Un nourrisson est retrouvé in extremis dans une poubelle d’un quartier défavorisé de Rennes. Au même moment, Monroe, dix-sept ans, se vide de son sang derrière la porte verrouillée de sa chambre, sous le regard indifférent d’une mère instable et violente. Pour comprendre comment ces deux scènes se répondent, le roman adopte une construction chorale : d’un côté, la voix objective des secours, qui reconstitue les faits à travers interventions, constats et rapports ; de l’autre, le point de vue de Monroe, qui donne accès à la réalité vécue de sa grossesse et à l’enchaînement des événements. Le récit remonte alors plusieurs mois en arrière, jusqu’à l’envoi de la jeune fille chez sa grand-mère Madeleine, dans une campagne bretonne isolée, où cette trêve rude mais protectrice laisse peu à peu affleurer un passé fait de carences éducatives, de violences et de silences familiaux. À mesure que ces éléments se dévoilent, le roman met en lumière l’enchaînement de sévices et de renoncements qui ont jalonné la trajectoire de Monroe et rendu possible le drame.
Par-delà la tension dramatique du récit, la plus grande qualité du livre est sans doute son écriture d’une justesse évidente, sensible aux mouvements intérieurs comme aux gestes les plus ténus. Habile à rendre perceptibles les contradictions, les élans brusques ou les replis instinctifs de ses personnages, elle les inscrit dans une construction narrative maîtrisée, où la polyphonie permet d’aborder chaque scène sous plusieurs angles sans jamais en troubler la lisibilité. Les dialogues, d’une précision savoureuse, semblent taillés pour chaque voix, révélant autant qu’ils dissimulent et donnant à chacun une présence crédible et sensible. Cette exactitude de l’oralité, faite de vraies trouvailles de réparties et d’un humour aussi discret que cinglant, s’accorde au réalisme âpre et sensoriel du décor rural breton qui imprègne le récit, soulignant la profondeur psychologique d’une Monroe mutique dont le silence même devient langage.

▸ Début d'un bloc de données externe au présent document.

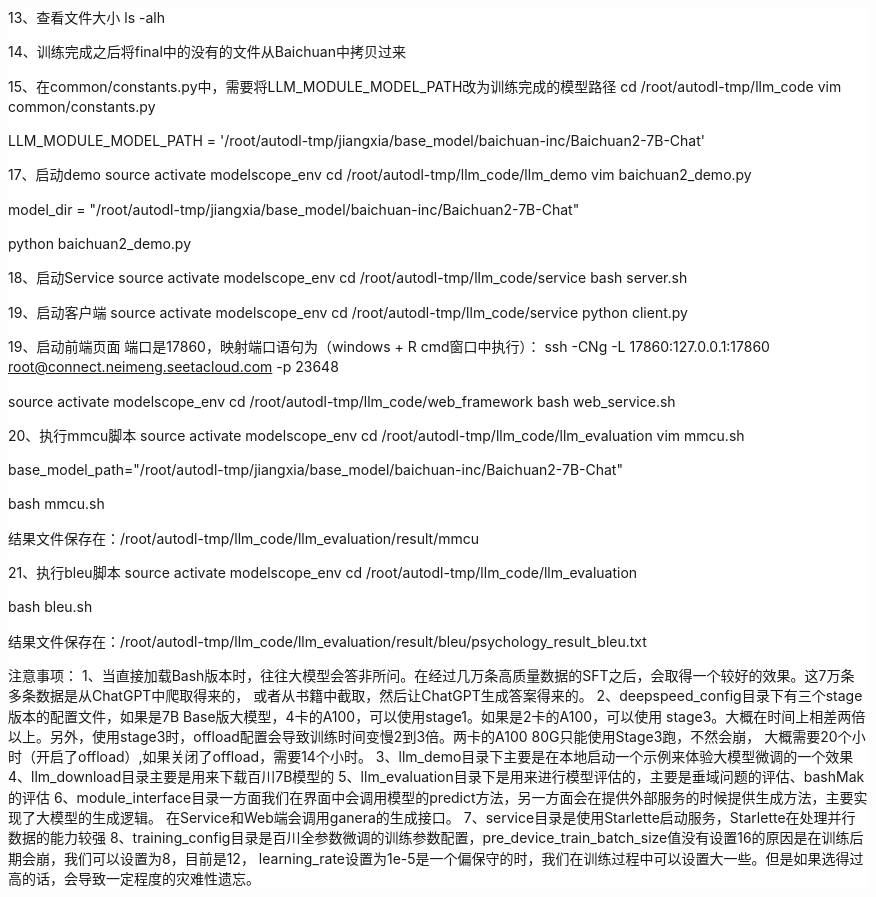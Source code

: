 13、查看文件大小
ls -alh

14、训练完成之后将final中的没有的文件从Baichuan中拷贝过来

15、在common/constants.py中，需要将LLM_MODULE_MODEL_PATH改为训练完成的模型路径
cd /root/autodl-tmp/llm_code
vim common/constants.py

LLM_MODULE_MODEL_PATH = '/root/autodl-tmp/jiangxia/base_model/baichuan-inc/Baichuan2-7B-Chat'

17、启动demo
source activate modelscope_env
cd /root/autodl-tmp/llm_code/llm_demo
vim baichuan2_demo.py

model_dir = "/root/autodl-tmp/jiangxia/base_model/baichuan-inc/Baichuan2-7B-Chat"

python baichuan2_demo.py

18、启动Service
source activate modelscope_env
cd /root/autodl-tmp/llm_code/service
bash server.sh

19、启动客户端
source activate modelscope_env
cd /root/autodl-tmp/llm_code/service
python client.py

19、启动前端页面
端口是17860，映射端口语句为（windows + R cmd窗口中执行）：
ssh -CNg -L 17860:127.0.0.1:17860 root@connect.neimeng.seetacloud.com -p 23648
  
source activate modelscope_env
cd /root/autodl-tmp/llm_code/web_framework
bash web_service.sh

20、执行mmcu脚本
source activate modelscope_env
cd /root/autodl-tmp/llm_code/llm_evaluation
vim mmcu.sh

base_model_path="/root/autodl-tmp/jiangxia/base_model/baichuan-inc/Baichuan2-7B-Chat"

bash mmcu.sh

结果文件保存在：/root/autodl-tmp/llm_code/llm_evaluation/result/mmcu

21、执行bleu脚本
source activate modelscope_env
cd /root/autodl-tmp/llm_code/llm_evaluation

bash bleu.sh

结果文件保存在：/root/autodl-tmp/llm_code/llm_evaluation/result/bleu/psychology_result_bleu.txt


注意事项：
1、当直接加载Bash版本时，往往大模型会答非所问。在经过几万条高质量数据的SFT之后，会取得一个较好的效果。这7万条多条数据是从ChatGPT中爬取得来的，
  或者从书籍中截取，然后让ChatGPT生成答案得来的。
2、deepspeed_config目录下有三个stage版本的配置文件，如果是7B Base版大模型，4卡的A100，可以使用stage1。如果是2卡的A100，可以使用
  stage3。大概在时间上相差两倍以上。另外，使用stage3时，offload配置会导致训练时间变慢2到3倍。两卡的A100 80G只能使用Stage3跑，不然会崩，
  大概需要20个小时（开启了offload）,如果关闭了offload，需要14个小时。
3、llm_demo目录下主要是在本地启动一个示例来体验大模型微调的一个效果
4、llm_download目录主要是用来下载百川7B模型的
5、llm_evaluation目录下是用来进行模型评估的，主要是垂域问题的评估、bashMak的评估
6、module_interface目录一方面我们在界面中会调用模型的predict方法，另一方面会在提供外部服务的时候提供生成方法，主要实现了大模型的生成逻辑。
  在Service和Web端会调用ganera的生成接口。
7、service目录是使用Starlette启动服务，Starlette在处理并行数据的能力较强
8、training_config目录是百川全参数微调的训练参数配置，pre_device_train_batch_size值没有设置16的原因是在训练后期会崩，我们可以设置为8，目前是12，
  learning_rate设置为1e-5是一个偏保守的时，我们在训练过程中可以设置大一些。但是如果选得过高的话，会导致一定程度的灾难性遗忘。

Avec ce deuxième roman, Mathilde Beaussault se confirme comme une nouvelle voix forte du réalisme rural. Là où Les Saules laissait parfois place à quelques maladresses syntaxiques qui en freinaient l’élan, La colline déploie une prose d’une grande netteté, débarrassée de ses scories, et intensément habitée. La cohérence de la construction soutient un récit tendu sans jamais sacrifier la nuance, tandis que la précision du rythme et la densité des images lui donnent une ampleur nouvelle. Coup de cœur pour ce huis clos hautement atmosphérique, transcendé par la singularité d’une écriture déjà pleinement reconnaissable.